Recently, I wrote about the Extreme Presentation format for presenting material to smaller audiences. At the conclusion of that post, I gave an example of how Extreme Presentation looks. Several people have asked me to give another illustration with an example in competitive intelligence or research, since that’s usually what I write about.
Below is a one-page Extreme Presentation that I prepared for SCIP’s 2007 Annual Conference, just after attending Dr. Andrew Abela’s Extreme Presentation workshop. My objective was to define what cooperative intelligence is, how it works, and how you win by using it. You will notice that there are about 5 “charts” contained in this one page, and that it is not flashy. You can also tell by looking at the page that I will be talking about a process.
I like this communication method for getting the conversation going in smaller meetings as it provides an outline of what I want to cover. As a presenter you really have to know your material since you don’t have a deck of PowerPoint slides to read from. As an attendee, you are more likely to process what’s being communicated and interact since you aren’t being flooded with one slide after the next which puts you into the passive roles observing and watching.

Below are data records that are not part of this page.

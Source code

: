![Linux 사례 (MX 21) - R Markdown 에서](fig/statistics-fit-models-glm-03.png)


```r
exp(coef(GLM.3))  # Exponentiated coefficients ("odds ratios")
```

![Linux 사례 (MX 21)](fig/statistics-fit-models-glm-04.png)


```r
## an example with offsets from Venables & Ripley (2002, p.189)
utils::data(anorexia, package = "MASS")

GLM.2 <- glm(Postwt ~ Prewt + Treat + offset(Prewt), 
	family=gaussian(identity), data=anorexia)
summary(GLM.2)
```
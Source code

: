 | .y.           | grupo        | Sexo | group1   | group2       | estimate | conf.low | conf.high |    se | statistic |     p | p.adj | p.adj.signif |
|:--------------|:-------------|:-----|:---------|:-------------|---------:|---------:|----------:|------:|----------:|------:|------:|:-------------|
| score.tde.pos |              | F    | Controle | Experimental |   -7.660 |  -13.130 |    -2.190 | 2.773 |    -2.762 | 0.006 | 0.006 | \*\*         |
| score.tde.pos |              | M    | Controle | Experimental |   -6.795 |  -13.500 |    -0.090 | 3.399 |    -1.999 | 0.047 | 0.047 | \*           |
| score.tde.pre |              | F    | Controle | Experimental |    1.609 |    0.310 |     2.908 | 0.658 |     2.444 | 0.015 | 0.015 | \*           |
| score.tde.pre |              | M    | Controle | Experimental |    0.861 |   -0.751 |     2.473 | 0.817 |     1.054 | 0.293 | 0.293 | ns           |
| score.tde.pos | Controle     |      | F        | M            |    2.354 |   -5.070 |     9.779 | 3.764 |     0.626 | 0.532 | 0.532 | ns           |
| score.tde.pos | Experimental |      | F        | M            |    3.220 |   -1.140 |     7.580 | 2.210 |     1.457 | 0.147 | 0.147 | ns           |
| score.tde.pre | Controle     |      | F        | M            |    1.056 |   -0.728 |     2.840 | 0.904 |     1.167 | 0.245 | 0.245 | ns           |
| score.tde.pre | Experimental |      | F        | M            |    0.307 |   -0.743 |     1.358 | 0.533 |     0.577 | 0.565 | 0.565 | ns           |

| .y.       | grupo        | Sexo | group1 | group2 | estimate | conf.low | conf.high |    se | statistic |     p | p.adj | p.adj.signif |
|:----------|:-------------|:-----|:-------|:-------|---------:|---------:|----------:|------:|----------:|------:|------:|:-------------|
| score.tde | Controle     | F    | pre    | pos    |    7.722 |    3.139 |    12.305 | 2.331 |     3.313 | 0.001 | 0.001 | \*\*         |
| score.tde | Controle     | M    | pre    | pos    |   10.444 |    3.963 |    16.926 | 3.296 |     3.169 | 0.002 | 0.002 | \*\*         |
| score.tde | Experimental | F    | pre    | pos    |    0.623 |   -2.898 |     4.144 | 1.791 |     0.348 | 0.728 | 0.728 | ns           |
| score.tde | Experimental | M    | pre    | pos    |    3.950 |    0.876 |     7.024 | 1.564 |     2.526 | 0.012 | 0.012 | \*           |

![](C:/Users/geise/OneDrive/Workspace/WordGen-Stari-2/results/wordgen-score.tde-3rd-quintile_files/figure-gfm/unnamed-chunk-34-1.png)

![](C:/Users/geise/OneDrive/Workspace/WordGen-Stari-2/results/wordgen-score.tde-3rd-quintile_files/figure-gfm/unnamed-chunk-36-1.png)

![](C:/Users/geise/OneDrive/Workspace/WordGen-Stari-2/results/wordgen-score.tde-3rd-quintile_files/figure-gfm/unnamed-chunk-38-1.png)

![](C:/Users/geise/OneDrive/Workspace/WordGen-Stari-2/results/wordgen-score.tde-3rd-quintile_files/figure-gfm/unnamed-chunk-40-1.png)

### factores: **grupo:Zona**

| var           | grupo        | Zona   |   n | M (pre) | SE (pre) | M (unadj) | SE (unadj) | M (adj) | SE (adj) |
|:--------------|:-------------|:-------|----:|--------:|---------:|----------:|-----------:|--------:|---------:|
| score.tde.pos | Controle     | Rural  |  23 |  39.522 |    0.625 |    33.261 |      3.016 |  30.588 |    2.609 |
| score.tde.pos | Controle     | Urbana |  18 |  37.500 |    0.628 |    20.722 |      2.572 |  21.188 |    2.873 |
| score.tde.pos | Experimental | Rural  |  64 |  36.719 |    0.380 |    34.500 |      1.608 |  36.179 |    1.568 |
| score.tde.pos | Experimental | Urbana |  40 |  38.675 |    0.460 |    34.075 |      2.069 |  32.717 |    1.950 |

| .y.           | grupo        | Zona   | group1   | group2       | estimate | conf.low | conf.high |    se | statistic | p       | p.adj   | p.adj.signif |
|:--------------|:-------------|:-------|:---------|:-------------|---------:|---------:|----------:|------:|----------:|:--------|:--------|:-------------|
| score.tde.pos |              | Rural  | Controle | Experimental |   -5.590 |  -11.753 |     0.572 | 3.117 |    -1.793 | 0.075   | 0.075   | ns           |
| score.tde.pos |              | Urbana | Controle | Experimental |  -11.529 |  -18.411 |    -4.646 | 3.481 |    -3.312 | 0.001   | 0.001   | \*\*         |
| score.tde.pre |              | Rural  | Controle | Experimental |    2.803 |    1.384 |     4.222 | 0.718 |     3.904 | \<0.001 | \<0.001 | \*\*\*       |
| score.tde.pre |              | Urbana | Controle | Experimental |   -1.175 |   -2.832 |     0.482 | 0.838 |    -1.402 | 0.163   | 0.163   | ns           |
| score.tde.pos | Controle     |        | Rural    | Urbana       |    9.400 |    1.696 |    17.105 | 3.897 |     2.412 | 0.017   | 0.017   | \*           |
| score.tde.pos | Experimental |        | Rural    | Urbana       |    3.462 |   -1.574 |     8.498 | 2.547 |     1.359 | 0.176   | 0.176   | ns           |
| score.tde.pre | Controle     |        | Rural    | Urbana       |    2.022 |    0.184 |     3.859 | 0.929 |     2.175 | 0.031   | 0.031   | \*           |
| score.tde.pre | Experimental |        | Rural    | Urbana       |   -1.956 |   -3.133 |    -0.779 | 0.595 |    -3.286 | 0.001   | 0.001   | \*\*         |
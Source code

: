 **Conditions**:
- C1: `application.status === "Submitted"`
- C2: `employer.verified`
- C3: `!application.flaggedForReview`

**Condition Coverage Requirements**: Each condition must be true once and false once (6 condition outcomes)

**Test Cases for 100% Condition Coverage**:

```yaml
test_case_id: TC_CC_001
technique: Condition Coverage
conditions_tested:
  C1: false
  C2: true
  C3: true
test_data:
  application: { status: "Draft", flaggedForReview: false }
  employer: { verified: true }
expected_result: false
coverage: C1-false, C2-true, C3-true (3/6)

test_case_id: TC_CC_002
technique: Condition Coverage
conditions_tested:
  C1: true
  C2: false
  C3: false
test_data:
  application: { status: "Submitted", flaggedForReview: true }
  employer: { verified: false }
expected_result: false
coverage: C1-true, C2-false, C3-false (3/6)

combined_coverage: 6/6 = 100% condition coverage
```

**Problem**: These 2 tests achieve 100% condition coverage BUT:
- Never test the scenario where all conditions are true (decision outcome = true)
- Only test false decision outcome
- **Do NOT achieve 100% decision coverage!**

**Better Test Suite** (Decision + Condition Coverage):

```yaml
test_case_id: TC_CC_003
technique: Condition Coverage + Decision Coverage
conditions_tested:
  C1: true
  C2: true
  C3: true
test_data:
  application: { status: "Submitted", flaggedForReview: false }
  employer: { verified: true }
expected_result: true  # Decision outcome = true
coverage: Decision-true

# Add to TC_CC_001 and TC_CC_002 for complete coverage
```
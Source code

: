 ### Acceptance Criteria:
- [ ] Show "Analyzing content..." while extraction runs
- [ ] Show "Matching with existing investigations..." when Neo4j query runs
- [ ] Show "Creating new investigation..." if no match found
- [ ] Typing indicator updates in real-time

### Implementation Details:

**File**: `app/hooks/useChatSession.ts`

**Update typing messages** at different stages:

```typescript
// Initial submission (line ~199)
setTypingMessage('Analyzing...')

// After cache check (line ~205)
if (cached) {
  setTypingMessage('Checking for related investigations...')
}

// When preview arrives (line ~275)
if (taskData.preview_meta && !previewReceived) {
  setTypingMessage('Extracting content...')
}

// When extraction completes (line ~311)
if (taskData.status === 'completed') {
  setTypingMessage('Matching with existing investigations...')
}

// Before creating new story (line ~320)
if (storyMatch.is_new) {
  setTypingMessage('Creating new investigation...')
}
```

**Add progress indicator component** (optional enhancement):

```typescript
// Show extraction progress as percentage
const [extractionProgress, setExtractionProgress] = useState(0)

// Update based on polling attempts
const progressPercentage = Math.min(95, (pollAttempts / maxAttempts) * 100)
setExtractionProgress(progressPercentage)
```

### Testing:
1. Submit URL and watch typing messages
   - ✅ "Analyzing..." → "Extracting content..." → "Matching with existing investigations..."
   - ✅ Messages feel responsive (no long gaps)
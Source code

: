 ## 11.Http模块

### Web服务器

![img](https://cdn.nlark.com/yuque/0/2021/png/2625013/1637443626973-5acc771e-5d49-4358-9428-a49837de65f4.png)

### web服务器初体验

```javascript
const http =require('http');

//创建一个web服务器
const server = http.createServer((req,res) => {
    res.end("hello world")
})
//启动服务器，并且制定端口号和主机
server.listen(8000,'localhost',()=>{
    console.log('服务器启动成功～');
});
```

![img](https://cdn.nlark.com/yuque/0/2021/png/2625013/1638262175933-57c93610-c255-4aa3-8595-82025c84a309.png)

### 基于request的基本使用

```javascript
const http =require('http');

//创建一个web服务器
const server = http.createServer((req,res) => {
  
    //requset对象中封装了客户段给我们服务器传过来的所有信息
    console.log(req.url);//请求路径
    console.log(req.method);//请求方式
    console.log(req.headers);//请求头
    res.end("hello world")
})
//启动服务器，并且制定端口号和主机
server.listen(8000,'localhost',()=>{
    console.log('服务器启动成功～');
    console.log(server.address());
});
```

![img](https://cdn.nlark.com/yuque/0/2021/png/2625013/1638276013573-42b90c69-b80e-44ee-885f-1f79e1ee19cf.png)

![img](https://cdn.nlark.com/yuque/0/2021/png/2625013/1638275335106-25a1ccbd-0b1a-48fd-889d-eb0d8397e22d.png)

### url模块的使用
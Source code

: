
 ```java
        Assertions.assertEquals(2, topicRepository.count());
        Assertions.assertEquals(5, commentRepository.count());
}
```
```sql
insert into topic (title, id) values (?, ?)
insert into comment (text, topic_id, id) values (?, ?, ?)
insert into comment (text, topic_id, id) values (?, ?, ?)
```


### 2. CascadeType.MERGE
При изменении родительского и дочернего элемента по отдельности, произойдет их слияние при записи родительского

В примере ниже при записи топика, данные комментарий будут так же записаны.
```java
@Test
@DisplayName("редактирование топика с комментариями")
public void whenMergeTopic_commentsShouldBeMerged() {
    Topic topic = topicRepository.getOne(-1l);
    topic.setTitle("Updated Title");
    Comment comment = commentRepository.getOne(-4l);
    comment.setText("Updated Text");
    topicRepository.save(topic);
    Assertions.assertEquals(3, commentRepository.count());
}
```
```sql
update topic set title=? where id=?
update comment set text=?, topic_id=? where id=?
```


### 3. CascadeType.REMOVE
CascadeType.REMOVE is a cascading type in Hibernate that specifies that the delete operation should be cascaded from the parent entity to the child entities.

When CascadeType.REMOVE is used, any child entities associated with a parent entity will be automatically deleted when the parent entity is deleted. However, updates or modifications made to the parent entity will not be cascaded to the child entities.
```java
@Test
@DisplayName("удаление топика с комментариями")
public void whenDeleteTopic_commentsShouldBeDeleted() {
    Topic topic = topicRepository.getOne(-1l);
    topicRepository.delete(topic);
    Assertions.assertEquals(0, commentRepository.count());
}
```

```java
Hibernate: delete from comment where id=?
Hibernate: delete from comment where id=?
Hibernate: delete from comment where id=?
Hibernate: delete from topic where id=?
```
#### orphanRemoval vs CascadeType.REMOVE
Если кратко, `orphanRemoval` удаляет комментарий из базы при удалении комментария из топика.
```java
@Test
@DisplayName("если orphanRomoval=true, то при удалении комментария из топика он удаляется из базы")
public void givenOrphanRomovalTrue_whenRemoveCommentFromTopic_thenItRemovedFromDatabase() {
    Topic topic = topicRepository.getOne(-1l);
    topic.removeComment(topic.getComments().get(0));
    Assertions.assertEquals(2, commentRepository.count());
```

I had prepared a 25 page PowerPoint for this 1 hour talk, and provided this one-page Extreme Presentation as a handout. Attendees could download the deck later. I had about 100 attendees and noticed that very few people left the room even though my talk was the last one of the day. Use your creativity with Extreme Presentation, and use it at office meetings instead of nothing or lengthy PowerPoints. You will be amazed at how you engage meeting attendees, and get something accomplished versus putting it off yet again!